RECORDS SUPPLIED section start

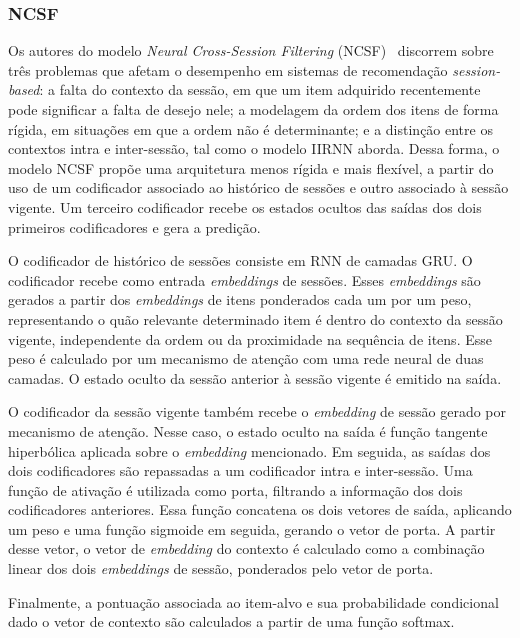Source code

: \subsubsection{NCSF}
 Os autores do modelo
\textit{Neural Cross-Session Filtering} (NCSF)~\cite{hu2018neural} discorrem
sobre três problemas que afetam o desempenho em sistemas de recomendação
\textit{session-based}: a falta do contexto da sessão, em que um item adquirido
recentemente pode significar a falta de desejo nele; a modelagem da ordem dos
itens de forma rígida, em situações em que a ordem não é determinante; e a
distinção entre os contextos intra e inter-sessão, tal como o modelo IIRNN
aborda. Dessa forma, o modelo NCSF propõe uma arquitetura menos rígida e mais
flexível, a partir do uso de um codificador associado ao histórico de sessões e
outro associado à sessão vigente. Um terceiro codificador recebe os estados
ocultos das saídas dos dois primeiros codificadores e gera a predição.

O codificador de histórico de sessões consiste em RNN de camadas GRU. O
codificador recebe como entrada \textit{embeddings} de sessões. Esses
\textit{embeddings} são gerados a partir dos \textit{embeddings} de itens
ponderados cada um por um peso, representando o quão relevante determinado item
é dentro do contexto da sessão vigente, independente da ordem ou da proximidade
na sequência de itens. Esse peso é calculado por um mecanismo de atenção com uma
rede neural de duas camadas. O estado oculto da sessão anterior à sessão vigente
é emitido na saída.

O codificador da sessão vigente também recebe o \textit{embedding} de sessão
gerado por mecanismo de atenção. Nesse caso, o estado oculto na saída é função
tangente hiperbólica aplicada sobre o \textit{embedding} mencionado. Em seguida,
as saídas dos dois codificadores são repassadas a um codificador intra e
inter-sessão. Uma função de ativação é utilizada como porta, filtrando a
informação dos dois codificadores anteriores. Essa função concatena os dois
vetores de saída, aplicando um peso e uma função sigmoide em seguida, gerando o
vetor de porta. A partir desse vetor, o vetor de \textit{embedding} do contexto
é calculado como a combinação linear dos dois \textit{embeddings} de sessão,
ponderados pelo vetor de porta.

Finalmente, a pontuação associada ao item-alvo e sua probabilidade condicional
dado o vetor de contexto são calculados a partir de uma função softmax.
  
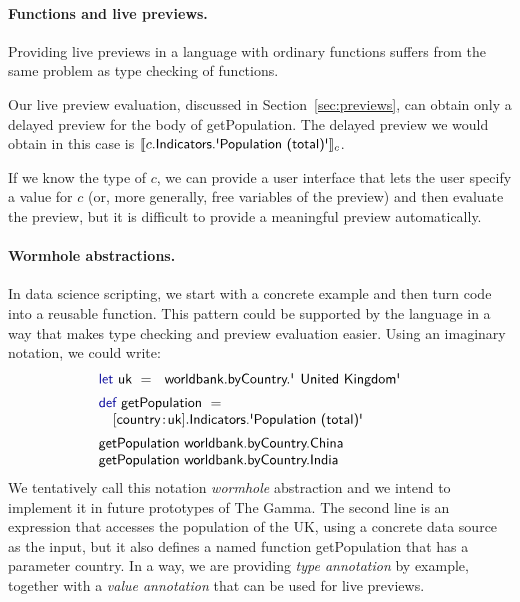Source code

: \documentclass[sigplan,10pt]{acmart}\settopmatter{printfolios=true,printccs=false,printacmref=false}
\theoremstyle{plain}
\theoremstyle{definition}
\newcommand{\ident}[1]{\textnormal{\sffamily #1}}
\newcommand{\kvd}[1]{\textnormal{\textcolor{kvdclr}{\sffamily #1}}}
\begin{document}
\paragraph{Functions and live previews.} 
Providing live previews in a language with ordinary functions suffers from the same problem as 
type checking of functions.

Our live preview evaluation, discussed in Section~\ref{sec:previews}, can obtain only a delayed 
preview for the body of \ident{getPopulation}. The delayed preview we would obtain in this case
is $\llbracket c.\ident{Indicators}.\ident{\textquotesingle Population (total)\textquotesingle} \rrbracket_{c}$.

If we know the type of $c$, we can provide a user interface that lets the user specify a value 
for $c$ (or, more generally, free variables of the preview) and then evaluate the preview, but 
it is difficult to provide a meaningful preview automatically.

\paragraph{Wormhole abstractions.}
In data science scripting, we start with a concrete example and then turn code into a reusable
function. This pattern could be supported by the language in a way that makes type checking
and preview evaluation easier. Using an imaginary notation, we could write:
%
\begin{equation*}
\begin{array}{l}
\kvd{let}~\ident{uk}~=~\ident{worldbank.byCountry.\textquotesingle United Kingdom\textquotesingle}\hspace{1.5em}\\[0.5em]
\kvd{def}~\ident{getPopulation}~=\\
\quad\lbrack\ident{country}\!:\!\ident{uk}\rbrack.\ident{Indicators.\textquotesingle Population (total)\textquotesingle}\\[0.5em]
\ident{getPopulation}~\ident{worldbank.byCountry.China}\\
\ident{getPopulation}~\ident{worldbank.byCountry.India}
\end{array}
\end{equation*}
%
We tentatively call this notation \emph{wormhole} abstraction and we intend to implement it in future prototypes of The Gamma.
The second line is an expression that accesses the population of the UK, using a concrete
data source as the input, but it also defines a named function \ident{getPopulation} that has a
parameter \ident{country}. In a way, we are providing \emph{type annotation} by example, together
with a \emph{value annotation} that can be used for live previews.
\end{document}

RECORDS SUPPLIED section end
RECORDS SUPPLIED section start

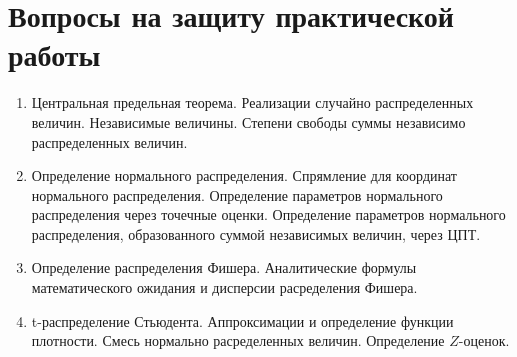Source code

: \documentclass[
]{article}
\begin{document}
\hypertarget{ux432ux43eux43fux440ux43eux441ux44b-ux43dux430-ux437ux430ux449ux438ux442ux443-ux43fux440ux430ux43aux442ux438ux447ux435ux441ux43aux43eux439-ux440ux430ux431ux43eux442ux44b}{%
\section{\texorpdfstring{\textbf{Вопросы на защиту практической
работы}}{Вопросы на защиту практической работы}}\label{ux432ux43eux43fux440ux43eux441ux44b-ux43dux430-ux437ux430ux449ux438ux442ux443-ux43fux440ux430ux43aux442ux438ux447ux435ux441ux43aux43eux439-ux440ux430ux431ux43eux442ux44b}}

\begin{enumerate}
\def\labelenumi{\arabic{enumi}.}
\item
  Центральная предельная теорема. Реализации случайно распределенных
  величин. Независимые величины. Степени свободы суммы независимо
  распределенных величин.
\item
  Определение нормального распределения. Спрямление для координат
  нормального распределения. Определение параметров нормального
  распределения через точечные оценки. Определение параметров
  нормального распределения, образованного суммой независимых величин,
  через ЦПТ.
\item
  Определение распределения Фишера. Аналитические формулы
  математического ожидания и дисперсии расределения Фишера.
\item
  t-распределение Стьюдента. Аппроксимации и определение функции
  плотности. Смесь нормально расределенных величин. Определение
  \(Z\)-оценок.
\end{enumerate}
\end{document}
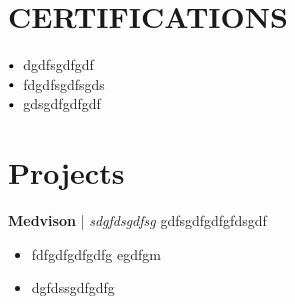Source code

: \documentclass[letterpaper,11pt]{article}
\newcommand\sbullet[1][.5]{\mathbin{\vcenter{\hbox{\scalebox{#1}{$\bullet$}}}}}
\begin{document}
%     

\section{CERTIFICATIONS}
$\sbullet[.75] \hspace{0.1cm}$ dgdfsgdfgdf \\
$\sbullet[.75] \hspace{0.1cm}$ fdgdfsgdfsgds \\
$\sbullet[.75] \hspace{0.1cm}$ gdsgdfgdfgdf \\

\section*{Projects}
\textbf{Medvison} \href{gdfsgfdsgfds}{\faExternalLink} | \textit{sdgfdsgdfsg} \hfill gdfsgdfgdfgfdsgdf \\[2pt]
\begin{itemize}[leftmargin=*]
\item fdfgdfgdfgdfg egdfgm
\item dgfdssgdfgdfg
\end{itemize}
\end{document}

RECORDS SUPPLIED section end

## INSTRUCTIONS FOR THE TASK
Using the entries above, work out the number of lines that hold the word "saídas" and write it with no other words.

## EXERCISE SOLUTION
2